Aim of the exercise:
Without the images, write out all of the following entries exactly.

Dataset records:
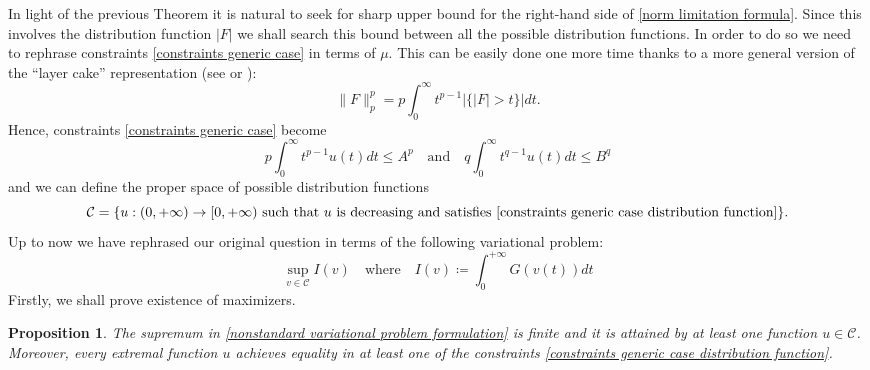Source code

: \documentclass[corpo=11pt, stile=classica, tipotesi=custom,
greek, evenboxes, english]{toptesi}
\numberwithin{equation}{chapter}
\newtheorem{prop}[teo]{Proposition}
\theoremstyle{remark}
\begin{document}
In light of the previous Theorem it is natural to seek for sharp upper bound for the right-hand side of \eqref{norm limitation formula}. Since this involves the distribution function $|F|$ we shall search this bound between all the possible distribution functions. In order to do so we need to rephrase constraints \eqref{constraints generic case} in terms of $\mu$. This can be easily done one more time thanks to a more general version of the ``layer cake'' representation (see \cite[][Theorem 1.13]{liebloss} or \cite[][Proposition 1.1.4]{grafakos}):
\begin{equation*}
	\|F\|_p^p = p \int_0^{\infty} t^{p-1}|\{|F|>t\}|dt.
\end{equation*}
Hence, constraints \eqref{constraints generic case} become
\begin{equation}\label{constraints generic case distribution function}
	p \int_0^{\infty} t^{p-1} u(t)dt \leq A^p \quad \text{and} \quad q \int_0^{\infty} t^{q-1} u(t)dt \leq B^q
\end{equation}
and we can define the proper space of possible distribution functions
\begin{equation}\label{distribution function space}
	\mathcal{C} = \{u : (0,+\infty) \rightarrow [0,+\infty) \text{ such that } u \text{ is decreasing and satisfies } \eqref{constraints generic case distribution function}\}.
\end{equation}
Up to now we have rephrased our original question in terms of the following variational problem:
\begin{equation}\label{nonstandard variational problem formulation}
	\sup_{v \in \mathcal{C}} I(v) \quad \text{where} \quad I(v) \coloneqq \int_0^{+\infty} G(v(t))dt
\end{equation}
Firstly, we shall prove existence of maximizers.
\begin{prop}\label{existence of maximizer}
	The supremum in \eqref{nonstandard variational problem formulation} is finite and it is attained by at least one function $u \in \mathcal{C}$. Moreover, every extremal function $u$ achieves equality in at least one of the constraints \eqref{constraints generic case distribution function}.
\end{prop}
\end{document}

Response area:
Source code

: \documentclass[corpo=11pt, stile=classica, tipotesi=custom,
greek, evenboxes, english]{toptesi}
\numberwithin{equation}{chapter}
\newtheorem{prop}[teo]{Proposition}
\theoremstyle{remark}
\begin{document}
In light of the previous Theorem it is natural to seek for sharp upper bound for the right-hand side of \eqref{norm limitation formula}. Since this involves the distribution function $|F|$ we shall search this bound between all the possible distribution functions. In order to do so we need to rephrase constraints \eqref{constraints generic case} in terms of $\mu$. This can be easily done one more time thanks to a more general version of the ``layer cake'' representation (see \cite[][Theorem 1.13]{liebloss} or \cite[][Proposition 1.1.4]{grafakos}):
\begin{equation*}
	\|F\|_p^p = p \int_0^{\infty} t^{p-1}|\{|F|>t\}|dt.
\end{equation*}
Hence, constraints \eqref{constraints generic case} become
\begin{equation}\label{constraints generic case distribution function}
	p \int_0^{\infty} t^{p-1} u(t)dt \leq A^p \quad \text{and} \quad q \int_0^{\infty} t^{q-1} u(t)dt \leq B^q
\end{equation}
and we can define the proper space of possible distribution functions
\begin{equation}\label{distribution function space}
	\mathcal{C} = \{u : (0,+\infty) \rightarrow [0,+\infty) \text{ such that } u \text{ is decreasing and satisfies } \eqref{constraints generic case distribution function}\}.
\end{equation}
Up to now we have rephrased our original question in terms of the following variational problem:
\begin{equation}\label{nonstandard variational problem formulation}
	\sup_{v \in \mathcal{C}} I(v) \quad \text{where} \quad I(v) \coloneqq \int_0^{+\infty} G(v(t))dt
\end{equation}
Firstly, we shall prove existence of maximizers.
\begin{prop}\label{existence of maximizer}
	The supremum in \eqref{nonstandard variational problem formulation} is finite and it is attained by at least one function $u \in \mathcal{C}$. Moreover, every extremal function $u$ achieves equality in at least one of the constraints \eqref{constraints generic case distribution function}.
\end{prop}
\end{document}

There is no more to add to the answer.